Forest carbon sinks under pressure

by Maria Luhtaniemi

Aerial photograph of a clear-cut forest

As a natural carbon sink, forests are central to our fight against climate change. At the same time, forests are under immense pressure, from increasing harvest demands to natural disturbances associated with the warming climate. What can be done to increase the forest carbon sink?

Forests have an incredible ability to store carbon – both below ground in the soil and roots – and above ground in the tree’s trunk and branches, making them an important ally in the fight against climate change. The forest sector is highlighted in the Paris Agreement as one of the key components in climate change mitigation. The European Union (EU) also relies on forests to stay on track with their climate targets.

Forest soil stores three times more carbon than the trees above ground.

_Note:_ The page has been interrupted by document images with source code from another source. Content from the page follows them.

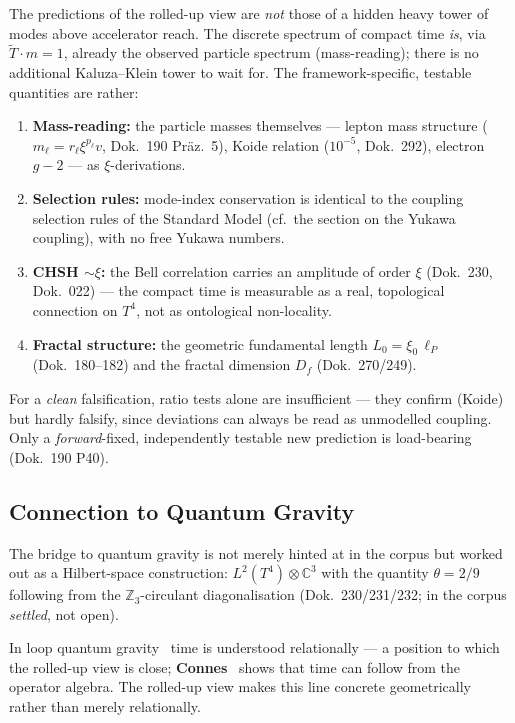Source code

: \documentclass[11pt,a4paper]{article}
\begin{document}
The predictions of the rolled-up view are \emph{not} those of a hidden heavy tower of modes above accelerator reach. The discrete spectrum of compact time \emph{is}, via $\tilde{T}\cdot m = 1$, already the observed particle spectrum (mass-reading); there is no additional Kaluza--Klein tower to wait for. The framework-specific, testable quantities are rather:
\begin{enumerate}[leftmargin=1.6em,itemsep=0.2em]
 \item \textbf{Mass-reading:} the particle masses themselves --- lepton mass structure ($m_\ell=r_\ell\xi^{p_\ell}v$, Dok.~190 Präz.~5), Koide relation ($10^{-5}$, Dok.~292), electron $g-2$ --- as $\xi$-derivations.
 \item \textbf{Selection rules:} mode-index conservation is identical to the coupling selection rules of the Standard Model (cf.\ the section on the Yukawa coupling), with no free Yukawa numbers.
 \item \textbf{CHSH $\sim \xi$:} the Bell correlation carries an amplitude of order $\xi$ (Dok.~230, Dok.~022) --- the compact time is measurable as a real, topological connection on $T^4$, not as ontological non-locality.
 \item \textbf{Fractal structure:} the geometric fundamental length $L_0 = \xi_0\,\ell_P$ (Dok.~180--182) and the fractal dimension $D_f$ (Dok.~270/249).
\end{enumerate}

For a \emph{clean} falsification, ratio tests alone are insufficient --- they confirm (Koide) but hardly falsify, since deviations can always be read as unmodelled coupling. Only a \emph{forward}-fixed, independently testable new prediction is load-bearing (Dok.~190 P40).

\subsection{Connection to Quantum Gravity}

The bridge to quantum gravity is not merely hinted at in the corpus but worked out as a Hilbert-space construction: $L^2(T^4)\otimes\mathbb{C}^3$ with the quantity $\theta = 2/9$ following from the $\mathbb{Z}_3$-circulant diagonalisation (Dok.~230/231/232; in the corpus \emph{settled}, not open).

In loop quantum gravity~\cite{Rovelli2004,Thiemann2007} time is understood relationally --- a position to which the rolled-up view is close; \textbf{Connes}~\cite{Connes1994} shows that time can follow from the operator algebra. The rolled-up view makes this line concrete geometrically rather than merely relationally.
\end{document}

One example is the EU Forest Strategy 2030, which seeks to increase the quantity and quality of natural carbon sinks in Europe, by planting new forests and halting deforestation. Similarly, the EU’s new regulation for the land-use sector (LULUCF) aims to increase the forest carbon sink by 42 million tonnes of CO2 equivalents by 2030, compared to 2016-2018, bringing the total net sink to 310 million tonnes of CO2 equivalents. To help achieve this goal, LULUCF introduces targets and improved monitoring requirements for all EU member states.

Besides their ability to store carbon, forests perform a variety of positive functions for natural and human life. They provide livelihoods, recreation, and mental and physical wellbeing for people. Forests also provide habitats and host biodiversity, conserve soil and prevent land degradation. They help in adapting to climate change, and protect against natural disasters such as floods.

The forest carbon sink, however, is currently exhibiting concerning signs of diminishing capacity. Between 2010 and 2020, the EU’s total carbon sink from forests and their soil decreased by nearly a third, from approximately 430 to 290 million tonnes of CO2 equivalent per year.1 The decrease in the forest carbon sink has been attributed to increasing harvests, stress factors, and to the natural ageing of the forests. Climate change is putting forests under growing pressure through climate extremes and increased natural disturbances such as wildfires, droughts, and insects. This article explores ways in which European forest carbon sink could be strengthened in the face of conflicting demands and new risks posed by climate change.

Forests facts


Clear-cutting increases greenhouse gas emissions


The EU’s boreal region, consisting of most of Sweden and Finland, and all of Estonia, Latvia and Lithuania, is a major timber-producing region, with most of the land dedicated to commercial forestry. The dominant form of forest management in this region is rotation management, where forests are managed in cycles called rotation periods, with clear-cutting towards the end of the rotation. Rotation-managed forests are typically less biodiverse compared to natural forests, and they are generally less resilient to natural disturbances such as storms, insects and droughts.

Clear-cutting increases greenhouse gas emissions, transforming the forest from a carbon sink into a carbon source. After a clear-cut, it takes 10-15 years for forest in temperate and boreal regions to become a carbon sink again, and 20-40 years until initial ­emissions associated with the clear-cut are compensated for2,3,4.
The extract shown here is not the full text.